Confezione anonima di bevanda alla frutta accanto a un bicchiere, uno specchietto dentistico e un modello di dente

Nell’Unione europea la tabella nutrizionale dichiara gli zuccheri totali, mentre non è obbligatorio separare gli zuccheri aggiunti o quelli liberi. Per ragionare su salute dei denti e alimentazione, questa differenza lessicale è sostanziale: la dicitura “senza zuccheri aggiunti” descrive una caratteristica regolamentata del prodotto, ma non misura da sola l’esposizione della bocca a zuccheri e acidi.

Un prodotto può rispettare il claim e contenere comunque zuccheri liberi secondo la definizione dell’Organizzazione mondiale della sanità. Può inoltre essere acido, appiccicoso oppure consumato a piccoli sorsi per molto tempo. L’etichetta va quindi letta in più punti, senza attribuire alla frase sul fronte un significato odontoiatrico che non possiede.

Salute dei denti e alimentazione: le tre parti dell’etichetta che non vanno confuse

La confezione distribuisce le informazioni tra denominazione dell’alimento, messaggi facoltativi, lista degli ingredienti e dichiarazione nutrizionale. Questi elementi rispondono a domande diverse.

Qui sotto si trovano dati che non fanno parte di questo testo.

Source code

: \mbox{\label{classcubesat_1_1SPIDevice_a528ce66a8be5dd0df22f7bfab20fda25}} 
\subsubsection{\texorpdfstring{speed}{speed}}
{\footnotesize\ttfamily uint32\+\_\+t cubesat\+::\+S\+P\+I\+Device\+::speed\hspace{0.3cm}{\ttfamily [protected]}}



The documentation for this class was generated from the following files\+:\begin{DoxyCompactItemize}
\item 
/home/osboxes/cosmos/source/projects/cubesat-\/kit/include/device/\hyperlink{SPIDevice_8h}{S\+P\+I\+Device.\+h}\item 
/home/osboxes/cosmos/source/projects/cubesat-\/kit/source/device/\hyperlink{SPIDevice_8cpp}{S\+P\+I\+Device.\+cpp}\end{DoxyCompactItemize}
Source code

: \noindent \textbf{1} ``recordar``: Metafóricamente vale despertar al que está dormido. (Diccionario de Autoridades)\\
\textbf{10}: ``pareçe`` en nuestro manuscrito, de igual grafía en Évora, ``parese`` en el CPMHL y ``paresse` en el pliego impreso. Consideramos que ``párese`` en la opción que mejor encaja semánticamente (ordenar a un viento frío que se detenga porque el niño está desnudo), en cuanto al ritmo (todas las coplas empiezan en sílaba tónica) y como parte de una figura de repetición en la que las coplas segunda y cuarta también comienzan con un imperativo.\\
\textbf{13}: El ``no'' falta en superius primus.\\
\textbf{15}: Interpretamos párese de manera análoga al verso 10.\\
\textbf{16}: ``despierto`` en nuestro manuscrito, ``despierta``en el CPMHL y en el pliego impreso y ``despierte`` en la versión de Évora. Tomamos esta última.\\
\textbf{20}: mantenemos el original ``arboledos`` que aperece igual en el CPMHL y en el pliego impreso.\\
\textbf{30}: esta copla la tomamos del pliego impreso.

Nessuno, isolatamente, permette di stabilire per quanto tempo denti e placca saranno esposti al prodotto.

Il fronte: che cosa afferma davvero il claim

“Senza zuccheri aggiunti” non equivale a “senza zuccheri”, né necessariamente a “senza zuccheri liberi”. In termini generali, il claim indica che non sono stati aggiunti monosaccaridi, disaccaridi o altri alimenti impiegati per le loro proprietà dolcificanti. Se nel prodotto sono naturalmente presenti zuccheri, questa presenza non scompare dalla tabella nutrizionale.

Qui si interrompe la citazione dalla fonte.